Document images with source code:

* * * * * * * * *

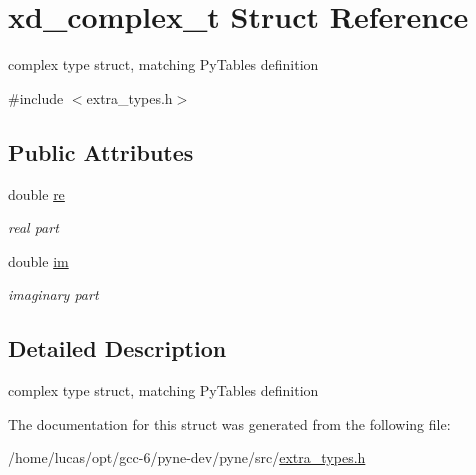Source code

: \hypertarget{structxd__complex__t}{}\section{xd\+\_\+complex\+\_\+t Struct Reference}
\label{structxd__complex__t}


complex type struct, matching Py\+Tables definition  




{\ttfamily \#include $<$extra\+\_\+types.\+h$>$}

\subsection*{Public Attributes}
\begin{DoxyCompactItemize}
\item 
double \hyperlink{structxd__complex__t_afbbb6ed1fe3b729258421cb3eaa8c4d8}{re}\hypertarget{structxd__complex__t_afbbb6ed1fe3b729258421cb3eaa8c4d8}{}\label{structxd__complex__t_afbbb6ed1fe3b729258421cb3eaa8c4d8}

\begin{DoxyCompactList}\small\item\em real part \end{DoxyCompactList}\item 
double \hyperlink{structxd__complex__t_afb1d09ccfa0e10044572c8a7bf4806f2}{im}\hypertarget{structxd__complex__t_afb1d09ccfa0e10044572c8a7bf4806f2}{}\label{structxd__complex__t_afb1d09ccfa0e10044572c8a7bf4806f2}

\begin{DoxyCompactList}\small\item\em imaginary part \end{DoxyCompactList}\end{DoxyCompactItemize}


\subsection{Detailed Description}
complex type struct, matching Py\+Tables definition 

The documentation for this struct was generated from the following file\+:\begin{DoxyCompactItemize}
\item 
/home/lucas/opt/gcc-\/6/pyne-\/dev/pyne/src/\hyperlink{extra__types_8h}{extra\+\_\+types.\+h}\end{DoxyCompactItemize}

* * * * * * * * *

**What the task asks**
A verbatim copy of the records above, without pictures, is required.

**Answer below**
Source code

: \hypertarget{structxd__complex__t}{}\section{xd\+\_\+complex\+\_\+t Struct Reference}
\label{structxd__complex__t}


complex type struct, matching Py\+Tables definition  




{\ttfamily \#include $<$extra\+\_\+types.\+h$>$}

\subsection*{Public Attributes}
\begin{DoxyCompactItemize}
\item 
double \hyperlink{structxd__complex__t_afbbb6ed1fe3b729258421cb3eaa8c4d8}{re}\hypertarget{structxd__complex__t_afbbb6ed1fe3b729258421cb3eaa8c4d8}{}\label{structxd__complex__t_afbbb6ed1fe3b729258421cb3eaa8c4d8}

\begin{DoxyCompactList}\small\item\em real part \end{DoxyCompactList}\item 
double \hyperlink{structxd__complex__t_afb1d09ccfa0e10044572c8a7bf4806f2}{im}\hypertarget{structxd__complex__t_afb1d09ccfa0e10044572c8a7bf4806f2}{}\label{structxd__complex__t_afb1d09ccfa0e10044572c8a7bf4806f2}

\begin{DoxyCompactList}\small\item\em imaginary part \end{DoxyCompactList}\end{DoxyCompactItemize}


\subsection{Detailed Description}
complex type struct, matching Py\+Tables definition 

The documentation for this struct was generated from the following file\+:\begin{DoxyCompactItemize}
\item 
/home/lucas/opt/gcc-\/6/pyne-\/dev/pyne/src/\hyperlink{extra__types_8h}{extra\+\_\+types.\+h}\end{DoxyCompactItemize}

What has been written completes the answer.